Thursday, December 22, 2011

In Search of Civilization

The word “civilization” once represented confidence in complex social systems in general and in the social systems of the ancient Mediterranean world and its European successor in particular.  Derived from the classical Latin term “civilitas,” which refers to the art of civil government or to citizenship, the English word only came into use in the modern period, probably about the middle of the seventeenth century, to describe a highly developed state of society or people who adhere to the norms of a highly developed state of society.  “Civilitas” was already ambiguous in antiquity.  The Romans used it to translate the Greek “πολιτική” (politike), or the means of governing a civil community.  In the classical Greek tradition, this often meant the management of small city states through face-to-face interactions, but the imperial Romans extended the concept to refer to behavior and institutions that could be spread over vast stretches of territory and different peoples.  Being civilized, in the modern sense, carried the varied senses of being part of a broad geographic or imperial order, participating in sophisticated and orderly cultural and political interactions, or conforming to the norms and traditions of a heritage based on Greco-Roman civility or a social pattern in some sense analogous to it.

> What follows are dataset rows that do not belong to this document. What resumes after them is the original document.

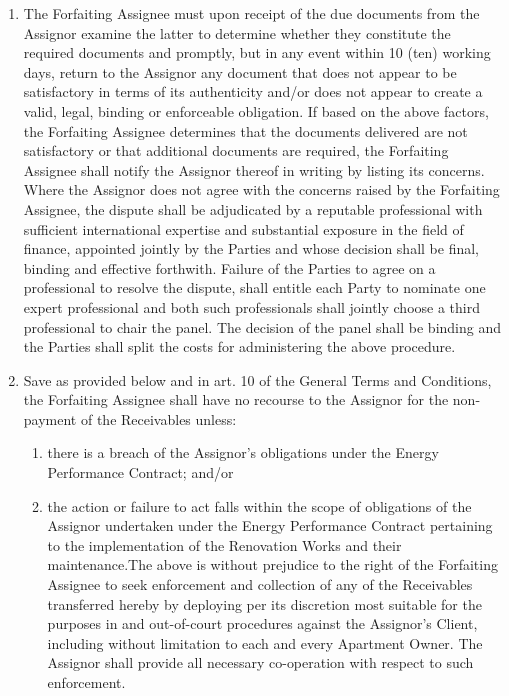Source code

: \documentclass[a4paper]{article}
\begin{document}
\begin{multicols}{2}
  \begin{enumerate}
  \item{The Forfaiting Assignee must upon receipt of the due documents
      from the Assignor examine the latter to determine whether they
      constitute the required documents and promptly, but in any event
      within 10 (ten) working days, return to the Assignor any
      document that does not appear to be satisfactory in terms of its
      authenticity and/or does not appear to create a valid, legal,
      binding or enforceable obligation. If based on the above
      factors, the Forfaiting Assignee determines that the documents
      delivered are not satisfactory or that additional documents are
      required, the Forfaiting Assignee shall notify the Assignor
      thereof in writing by listing its concerns. Where the Assignor
      does not agree with the concerns raised by the Forfaiting
      Assignee, the dispute shall be adjudicated by a reputable
      professional with sufficient international expertise and
      substantial exposure in the field of finance, appointed jointly
      by the Parties and whose decision shall be final, binding and
      effective forthwith. Failure of the Parties to agree on a
      professional to resolve the dispute, shall entitle each Party to
      nominate one expert professional and both such professionals
      shall jointly choose a third professional to chair the
      panel. The decision of the panel shall be binding and the
      Parties shall split the costs for administering the above
      procedure.}

  \item{Save as provided below and in art. 10 of the General Terms and
      Conditions, the Forfaiting Assignee shall have no recourse to
      the Assignor for the non{-}payment of the Receivables unless:}

    \begin{enumerate}
    \item{there is a breach of the Assignor's obligations under the
        Energy Performance Contract; and/or}

    \item{the action or failure to act falls within the scope of
        obligations of the Assignor undertaken under the Energy
        Performance Contract pertaining to the implementation of the
        Renovation Works and their maintenance.The above is without
        prejudice to the right of the Forfaiting Assignee to seek
        enforcement and collection of any of the Receivables
        transferred hereby by deploying per its discretion most
        suitable for the purposes in and out{-}of{-}court procedures
        against the Assignor’s Client, including without limitation to
        each and every Apartment Owner. The Assignor shall provide all
        necessary co{-}operation with respect to such enforcement. }
    \end{enumerate}


\end{enumerate}
\end{multicols}
\end{document}
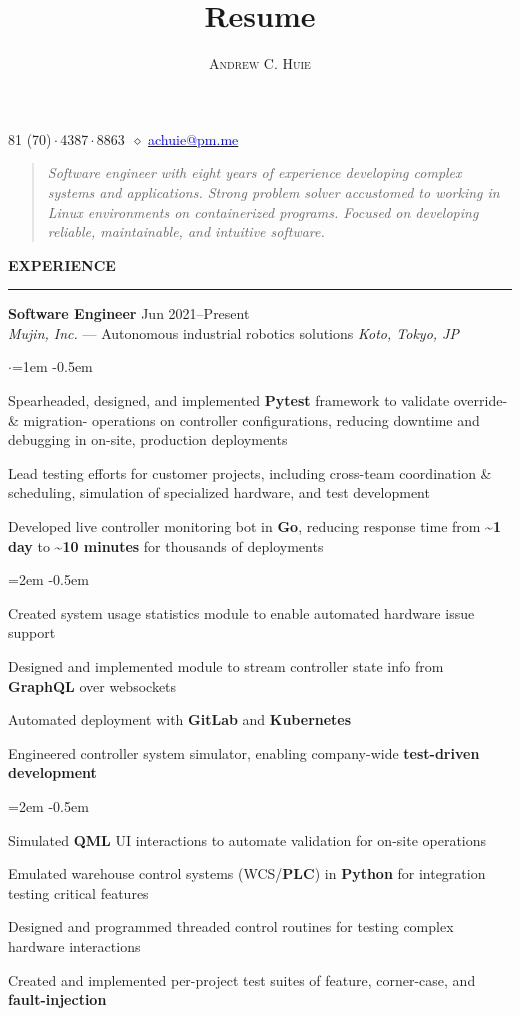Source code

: \documentclass[10pt, a4paper]{article}
\makeatletter
\newenvironment{aSection}[1]{
    \medskip \textbf{\uppercase{#1}}
    \smallskip
    \hrule
    \begin{list}{}{
            \setlength{\leftmargin}{1.5em}
        }
    \item[]
    }{
    \end{list}
}
\newenvironment{expSubsection}[4]{
    \textbf{#3} \hfill {#2} \\
    {#1} \hfill \textit{#4}
    \smallskip
    \begin{list}{$\cdot$}{\leftmargin=1em}
    \itemsep -0.5em \vspace{-0.5em}
    }{
    \end{list}
    \vspace{0.5em}
}
\newenvironment{subList}{
    \begin{list}{\raisebox{.4ex}{\tiny$\succ$}}{\leftmargin=2em}
    \itemsep -0.5em \vspace{-0.5em}
    }{
    \end{list}
}
\renewcommand{\maketitle}{
    \begin{center}
        {\Huge\theauthor}

        \vspace{0.25em}

        \raisebox{.3ex}{\footnotesize+}81 (70)\,$\cdot$\,4387\,$\cdot$\,8863~$\diamond$
        \href{mailto:achuie@pm.me}{\textcolor{blue}{
            achuie@pm.me
        }}
    \end{center}

    \vspace{1em}

    \begingroup
    \addtolength\leftmargini{1.5em}
    \begin{quote}
        \textit{Software engineer with eight years of experience developing complex systems and applications. Strong
            problem solver accustomed to working in Linux environments on containerized programs. Focused on developing
            reliable, maintainable, and intuitive software.}
    \end{quote}
    \endgroup
}
\makeatother
\begin{document}
\title{Resume}
\author{\textsc{Andrew C. Huie}}

\maketitle

\begin{aSection}{Experience}
    \begin{expSubsection}
        {\textit{Mujin, Inc.} --- Autonomous industrial robotics solutions}
        {Jun 2021--Present}
        {Software Engineer}
        {Koto, Tokyo, JP}
    \item Spearheaded, designed, and implemented \textbf{Pytest} framework to validate override- \& migration-
        operations on controller configurations, reducing downtime and debugging in on-site, production deployments
    \item Lead testing efforts for customer projects, including cross-team coordination \& scheduling, simulation of
        specialized hardware, and test development
    \item Developed live controller monitoring bot in \textbf{Go}, reducing response time from \textbf{\textasciitilde 1
        day} to \textbf{\textasciitilde 10 minutes} for thousands of deployments
        \begin{subList}
        \item Created system usage statistics module to enable automated hardware issue support
        \item Designed and implemented module to stream controller state info from \textbf{GraphQL} over websockets
        \item Automated deployment with \textbf{GitLab} and \textbf{Kubernetes}
        \end{subList}
    \item Engineered controller system simulator, enabling company-wide \textbf{test-driven development}
        \begin{subList}
        \item Simulated \textbf{QML} UI interactions to automate validation for on-site operations
        \item Emulated warehouse control systems (WCS/\textbf{PLC}) in \textbf{Python} for integration testing critical
            features
        \item Designed and programmed threaded control routines for testing complex hardware interactions
        \item Created and implemented per-project test suites of feature, corner-case, and \textbf{fault-injection}

\end{subList}
\end{expSubsection}
\end{aSection}
\end{document}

“Civilization” always calls to my mind Vachel Lindsay’s now politically incorrect poem, “The Congo,” which lauded the triumph of civilization over African “mumbo jumbo.” The condemnation of the Belgian mission civilisatrice in Adam Hochschild’s King Leopold’s Ghost (1998) is one of the most recent illustrations of the contemporary loss of confidence in our civilization. It echoes the well-known retort of Gandhi, who, when asked what he thought of western civilization, replied “I think it would be a good idea.”  This loss of confidence arguably began to spread in the years following World War I, when Ezra Pound described the modern developed world as “a botched civilization.”  By the end of the twentieth century, challenges to Euro-American dominance of the world reinforced cynicism about the past and future of western civilization and about the very concept of civilization.
We may have carried cynicism too far and risk rejecting the values of civilization along with its imperfections. John Armstrong, a Philosopher in Residence at the Melbourne Business School and Senior Adviser to the Vice Chancellor at Melbourne University, offers a fresh look at this idea in In Search of Civilization: Remaking a Tarnished Idea (2009).  Armstrong examines the different uses of the word and attempts to say how those uses overlap and to suggest what value the idea of civilization might have. He identifies four major senses of the word: civilization as belonging, civilization as material progress, civilization as the art of living, and civilization as spiritual prosperity. He sees being civilized, in other words, as having social, economic, aesthetic, and spiritual dimensions.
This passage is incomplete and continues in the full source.